Grandpa smoked the cigarette like it would last awhile, but it was down to the filter. He stared up at the hospital like it was a rich girl’s country house. “I don’t think it took us long to realize it’d been a mistake. We fought and I left in my motorbike back to town, but there was water on the road and I fell. I guess she was driving, too, because she found me stretched out on the road some ten minutes later. She brought me down to the hospital, to the ER, and we stayed together for a few weeks just holding hands and…”

“She expected too much of me,” he said. “And here I’d had such a rough life already.”

A black nurse directed me up. The actor who’d been my Grandma’s male lead, and greatest fear, was an old silver-maned lion, his feet cracked as canyons, bed sores running across his flesh turning green and purple and white.
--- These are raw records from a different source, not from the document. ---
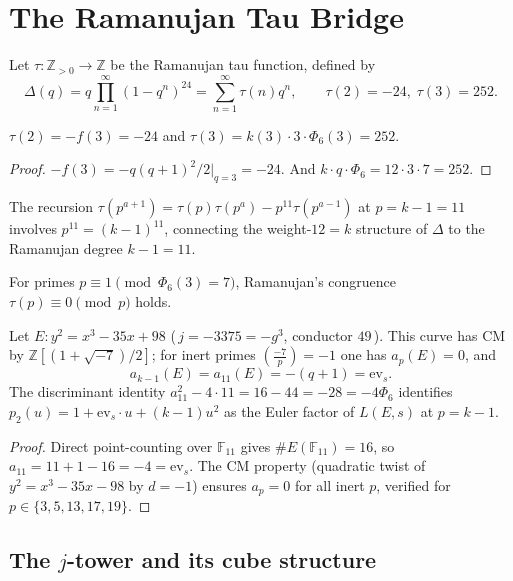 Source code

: \section{The Ramanujan Tau Bridge}
\label{sec:tau}

Let $\tau\colon\mathbb{Z}_{>0}\to\mathbb{Z}$ be the Ramanujan tau function,
defined by
\[
  \Delta(q) = q\prod_{n=1}^{\infty}(1-q^n)^{24} = \sum_{n=1}^{\infty}\tau(n)q^n,
  \qquad \tau(2)=-24,\;\tau(3)=252.
\]

\begin{theorem}\label{thm:tau}
$\tau(2) = -f(3) = -24$ and $\tau(3) = k(3)\cdot 3\cdot\Phi_6(3) = 252$.
\end{theorem}
\begin{proof}
$-f(3)=-q(q+1)^2/2\big|_{q=3}=-24$. And $k\cdot q\cdot\Phi_6=12\cdot 3\cdot 7=252$.
\end{proof}

\begin{remark}
The recursion $\tau(p^{a+1})=\tau(p)\tau(p^a)-p^{11}\tau(p^{a-1})$
at $p=k-1=11$ involves $p^{11}=(k-1)^{11}$, connecting
the weight-$12=k$ structure of $\Delta$ to the Ramanujan degree $k-1=11$.
\end{remark}

\begin{theorem}\label{thm:barrier}
For primes $p\equiv 1\pmod{\Phi_6(3)=7}$, Ramanujan's congruence
$\tau(p)\equiv 0\pmod{p}$ holds.
\end{theorem}

\begin{theorem}\label{thm:C5}
Let $E\colon y^2=x^3-35x+98$ (\,$j=-3375=-g^3$, conductor $49$\,).
This curve has CM by $\mathbb{Z}[(1+\sqrt{-7})/2]$; for inert primes
$\left(\frac{-7}{p}\right)=-1$ one has $a_p(E)=0$, and
\[
  a_{k-1}(E) = a_{11}(E) = -(q+1) = \mathrm{ev}_s.
\]
The discriminant identity $a_{11}^2-4\cdot 11=16-44=-28=-4\Phi_6$
identifies $p_2(u)=1+\mathrm{ev}_s\cdot u+(k-1)u^2$ as the
Euler factor of $L(E,s)$ at $p=k-1$.
\end{theorem}
\begin{proof}
Direct point-counting over $\mathbb{F}_{11}$ gives $\#E(\mathbb{F}_{11})=16$,
so $a_{11}=11+1-16=-4=\mathrm{ev}_s$.
The CM property (quadratic twist of $y^2=x^3-35x-98$ by $d=-1$)
ensures $a_p=0$ for all inert $p$, verified for $p\in\{3,5,13,17,19\}$.
\end{proof}

\subsection*{The $j$-tower and its cube structure}

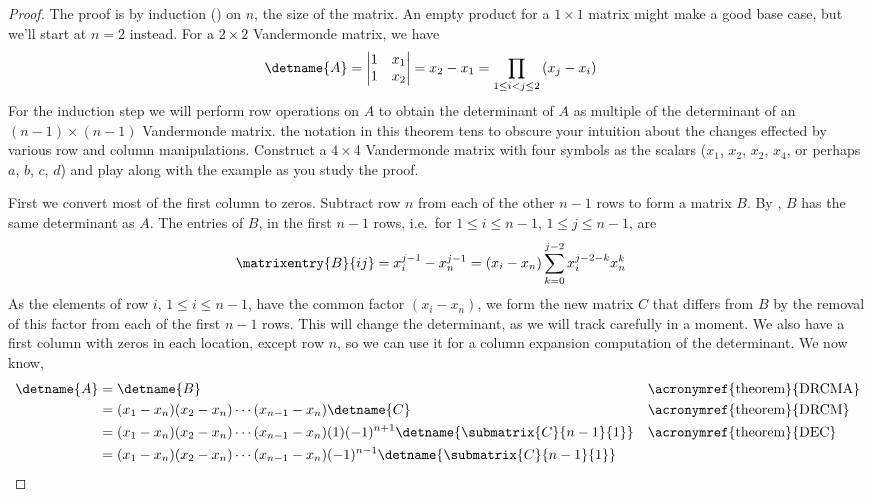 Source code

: %
\begin{proof}
The proof is by induction  () on $n$, the size of the matrix. An empty product for a $1\times 1$ matrix might make a good base case, but we'll start at $n=2$ instead.  For a $2\times 2$ Vandermonde matrix, we have
%
\begin{align*}
\detname{A}
&=
\begin{vmatrix}
1&x_1\\1&x_2
\end{vmatrix}
=x_2-x_1
=\prod_{1\leq i<j\leq 2}\left(x_j-x_i\right)
\end{align*}
%
For the induction step we will perform row operations on $A$ to obtain the determinant of $A$ as multiple of the determinant of an $(n-1)\times(n-1)$ Vandermonde matrix.  the notation in this theorem tens to obscure your intuition about the changes effected by various row and column manipulations.  Construct a $4\times 4$ Vandermonde matrix with four symbols as the scalars ($x_1$, $x_2$, $x_2$, $x_4$, or perhaps $a$, $b$, $c$, $d$) and play along with the example as you study the proof.\par
%
First we convert most of the first column to zeros.  Subtract row $n$ from each of the other $n-1$ rows to form a matrix $B$.  By , $B$ has the same determinant as $A$.  The entries of $B$, in the first $n-1$ rows, i.e.\ for $1\leq i\leq n-1$, $1\leq j\leq n-1$, are
%
\begin{align*}
\matrixentry{B}{ij}
&=x_{i}^{j-1}-x_{n}^{j-1}
=\left(x_i-x_n\right)\sum_{k=0}^{j-2} x_{i}^{j-2-k}x_{n}^{k}
\end{align*}
%
As the elements of row $i$, $1\leq i\leq n-1$, have the common factor $\left(x_i-x_n\right)$, we form the new matrix $C$ that differs from $B$ by the removal of this factor from each of the first $n-1$ rows.  This will change the determinant, as we will track carefully in a moment.  We also have a first column with zeros in each location, except row $n$, so we can use it for a column expansion computation of the determinant.  We now know,
%
\begin{align*}
\detname{A}
&=\detname{B}
&&\text{\acronymref{theorem}{DRCMA}}\\
%
&=(x_1-x_n)(x_2-x_n)\cdots(x_{n-1}-x_n)\detname{C}
&&\text{\acronymref{theorem}{DRCM}}\\
%
&=(x_1-x_n)(x_2-x_n)\cdots(x_{n-1}-x_n)(1)(-1)^{n+1}\detname{\submatrix{C}{n-1}{1}}
&&\text{\acronymref{theorem}{DEC}}\\
%
&=(x_1-x_n)(x_2-x_n)\cdots(x_{n-1}-x_n)(-1)^{n-1}\detname{\submatrix{C}{n-1}{1}}\\

\end{align*}
\end{proof}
Then she was there with faraway eyes. She didn’t notice me, and as she passed I wondered what enigmatic symbols were zipping beneath her balding hair, her yellowed sun spots. What unbearable sadness, what frosty roads?

“The lady from the news,” the actor said. He sounded a powerful man crippled too quickly. “But I used to call you by a different name.”

She held his hands, and they spoke like lovers do.

After awhile, the nurse touched my shoulder to tell me the cops were on their way. The military, the news vans. “Hurry. Shoo her off. That lady’s helping people,” the nurse pleaded. “Tell her go on.” But Grandma would take no shooing. No one could hurt her anymore.